What was new to you in tonight’s review of existing school and police protocols? 

  • I gained a new understanding that juveniles often aren’t charged with a crime and that the police and school partner to implement restorative justice. Good to see that the police partners with the community.

  • I didn't realize that our schools could be held legally responsible for not addressing bullying, hazing and enforcing discipline.

  • Some of the information regarding police protocols was new to me.

  • There is a great deal that goes on behind the scenes with NPD and NPS and the part that involves individuals cannot be made public. Most people are unaware of these protocols which can be a problem because people think there has been no response or an inadequate one.

  • I had not realized that the diversion program was created to fill an accountability/learning vacuum because there's no legal consequence when a minor enacts a hate crime in a public, non-school setting.

What have been your groups’ lived experiences around local protocols having to do with hate/bias incidents? Do you have any suggestions for addressing and engaging parenting and community concerns? 

  • A more in-depth review of police and school protocols would be valuable.

  • I would like to see more interactive and story-based school district assemblies, community meetings, etc.  

  • It's important that communities know what the protocols are, and why they are what they are. The limits and protocols that the police are required to follow may seem to have little impact on the perpetrator through the lens of those that have been victimized.

  • Publicizing the procedures is important, including examples of how various types of incidents are handled. People tend to talk with friends and neighbors, and post on social media, such as the Needham FB page. Sometimes the person who is targeted posts there, some have gone to a town group like the police, usually not. People are distressed about the incident and often about the response. Readers respond with advice and strong opinions, often not based on any factual information. It can be hard to untangle these events once they have been publicized on social media. Finding places for posting about the official protocols is key. Communications that happen within the school community are sent to students, staff and parents but are not seen by the rest of the community.

  • I really wish there were a robust disability awareness curriculum in the schools so that neurodiversity can be normalized, and kids have an opportunity to learn and ask questions about ability differences. 

How might a community response protocol be able to complement and support existing protocols? Are there ways in which a community response could hinder existing protocols, if not implemented thoughtfully?

  • Utilize the practice: “Simple, easy to understand- remember”’ or "See something, say something". We could accidentally respond incorrectly if we do not have all the facts. Gathering all the information takes time so we need an easy-to-understand communication that describes - "Pause, patience, we're gathering all the facts".

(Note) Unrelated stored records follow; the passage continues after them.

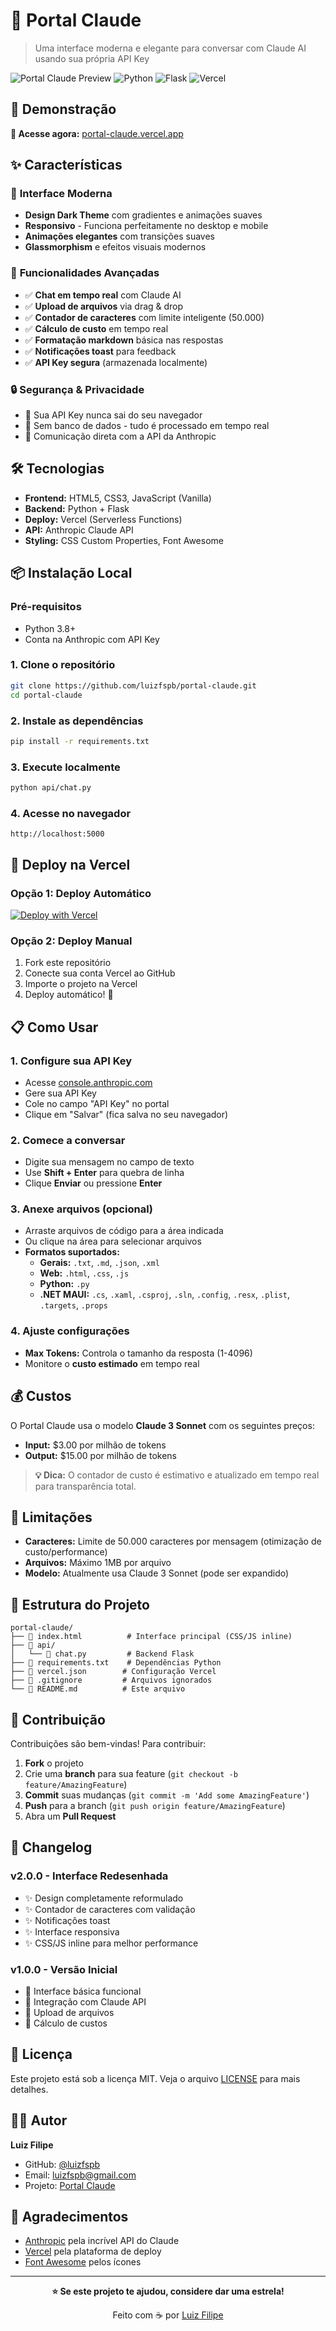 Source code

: # 🤖 Portal Claude

> Uma interface moderna e elegante para conversar com Claude AI usando sua própria API Key

![Portal Claude Preview](https://img.shields.io/badge/Status-Live-brightgreen) ![Python](https://img.shields.io/badge/Python-3.8+-blue) ![Flask](https://img.shields.io/badge/Flask-2.0+-lightgrey) ![Vercel](https://img.shields.io/badge/Deploy-Vercel-black)

## 🌟 Demonstração

**🔗 Acesse agora:** [portal-claude.vercel.app](https://portal-claude.vercel.app/)

## ✨ Características

### 🎨 **Interface Moderna**
- **Design Dark Theme** com gradientes e animações suaves
- **Responsivo** - Funciona perfeitamente no desktop e mobile
- **Animações elegantes** com transições suaves
- **Glassmorphism** e efeitos visuais modernos

### 🚀 **Funcionalidades Avançadas**
- ✅ **Chat em tempo real** com Claude AI
- ✅ **Upload de arquivos** via drag & drop
- ✅ **Contador de caracteres** com limite inteligente (50.000)
- ✅ **Cálculo de custo** em tempo real
- ✅ **Formatação markdown** básica nas respostas
- ✅ **Notificações toast** para feedback
- ✅ **API Key segura** (armazenada localmente)

### 🔒 **Segurança & Privacidade**
- 🔐 Sua API Key nunca sai do seu navegador
- 🔐 Sem banco de dados - tudo é processado em tempo real
- 🔐 Comunicação direta com a API da Anthropic

## 🛠 Tecnologias

- **Frontend:** HTML5, CSS3, JavaScript (Vanilla)
- **Backend:** Python + Flask
- **Deploy:** Vercel (Serverless Functions)
- **API:** Anthropic Claude API
- **Styling:** CSS Custom Properties, Font Awesome

## 📦 Instalação Local

### Pré-requisitos
- Python 3.8+
- Conta na Anthropic com API Key

### 1. Clone o repositório
```bash
git clone https://github.com/luizfspb/portal-claude.git
cd portal-claude
```

### 2. Instale as dependências
```bash
pip install -r requirements.txt
```

### 3. Execute localmente
```bash
python api/chat.py
```

### 4. Acesse no navegador
```
http://localhost:5000
```

## 🚀 Deploy na Vercel

### Opção 1: Deploy Automático
[![Deploy with Vercel](https://vercel.com/button)](https://vercel.com/new/clone?repository-url=https://github.com/luizfspb/portal-claude)

### Opção 2: Deploy Manual
1. Fork este repositório
2. Conecte sua conta Vercel ao GitHub
3. Importe o projeto na Vercel
4. Deploy automático! 🎉

## 📋 Como Usar

### 1. **Configure sua API Key**
- Acesse [console.anthropic.com](https://console.anthropic.com/)
- Gere sua API Key
- Cole no campo "API Key" no portal
- Clique em "Salvar" (fica salva no seu navegador)

### 2. **Comece a conversar**
- Digite sua mensagem no campo de texto
- Use **Shift + Enter** para quebra de linha
- Clique **Enviar** ou pressione **Enter**

### 3. **Anexe arquivos** (opcional)
- Arraste arquivos de código para a área indicada
- Ou clique na área para selecionar arquivos
- **Formatos suportados:**
  - **Gerais:** `.txt`, `.md`, `.json`, `.xml`
  - **Web:** `.html`, `.css`, `.js`
  - **Python:** `.py`
  - **.NET MAUI:** `.cs`, `.xaml`, `.csproj`, `.sln`, `.config`, `.resx`, `.plist`, `.targets`, `.props`

### 4. **Ajuste configurações**
- **Max Tokens:** Controla o tamanho da resposta (1-4096)
- Monitore o **custo estimado** em tempo real

## 💰 Custos

O Portal Claude usa o modelo **Claude 3 Sonnet** com os seguintes preços:

- **Input:** $3.00 por milhão de tokens
- **Output:** $15.00 por milhão de tokens

> **💡 Dica:** O contador de custo é estimativo e atualizado em tempo real para transparência total.

## 🎯 Limitações

- **Caracteres:** Limite de 50.000 caracteres por mensagem (otimização de custo/performance)
- **Arquivos:** Máximo 1MB por arquivo
- **Modelo:** Atualmente usa Claude 3 Sonnet (pode ser expandido)

## 🔧 Estrutura do Projeto

```
portal-claude/
├── 📄 index.html          # Interface principal (CSS/JS inline)
├── 📁 api/
│   └── 🐍 chat.py         # Backend Flask
├── 📄 requirements.txt    # Dependências Python
├── 📄 vercel.json        # Configuração Vercel
├── 📄 .gitignore         # Arquivos ignorados
└── 📖 README.md          # Este arquivo
```

## 🤝 Contribuição

Contribuições são bem-vindas! Para contribuir:

1. **Fork** o projeto
2. Crie uma **branch** para sua feature (`git checkout -b feature/AmazingFeature`)
3. **Commit** suas mudanças (`git commit -m 'Add some AmazingFeature'`)
4. **Push** para a branch (`git push origin feature/AmazingFeature`)
5. Abra um **Pull Request**

## 📝 Changelog

### v2.0.0 - Interface Redesenhada
- ✨ Design completamente reformulado
- ✨ Contador de caracteres com validação
- ✨ Notificações toast
- ✨ Interface responsiva
- ✨ CSS/JS inline para melhor performance

### v1.0.0 - Versão Inicial
- 🎉 Interface básica funcional
- 🎉 Integração com Claude API
- 🎉 Upload de arquivos
- 🎉 Cálculo de custos

## 📄 Licença

Este projeto está sob a licença MIT. Veja o arquivo [LICENSE](LICENSE) para mais detalhes.

## 👨‍💻 Autor

**Luiz Filipe**
- GitHub: [@luizfspb](https://github.com/luizfspb)
- Email: luizfspb@gmail.com
- Projeto: [Portal Claude](https://github.com/luizfspb/portal-claude)

## 🌟 Agradecimentos

- [Anthropic](https://anthropic.com/) pela incrível API do Claude
- [Vercel](https://vercel.com/) pela plataforma de deploy
- [Font Awesome](https://fontawesome.com/) pelos ícones

---

<div align="center">
  <p><strong>⭐ Se este projeto te ajudou, considere dar uma estrela!</strong></p>
  <p>Feito com ☕ por <a href="https://github.com/luizfspb">Luiz Filipe</a></p>
</div>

  • It is important that the community response teams are proactive in informing the community of the protocols. This way when issues arise, we can spend time reacting to the issue and not the protocols that may influence the preferred outcome.

  • A community response protocol would need to be developed with honest input from the groups that currently have protocols - NPD, NPS and HRC and probably some town protocols. NRN has a robust representation of other groups that might be responding such as NDI, EJN, houses of worship, political parties and various identity groups. A community response has to be one that develops trust from community groups and is widely known to resident groups.
  • The Needham Interfaith Clergy Association has talked about developing some generic responses that could help the group respond quickly in a crisis situation.

  • I wish the police had more information about the disabilities of kids. That would be useful generally. I assume that if a child with a disability causes a hate crime, the police would be informed about the disability and the consequence would be skill-level appropriate.

A heart-felt thank you to all of our NRN participants for their thoughtful and insightful comments and suggestions.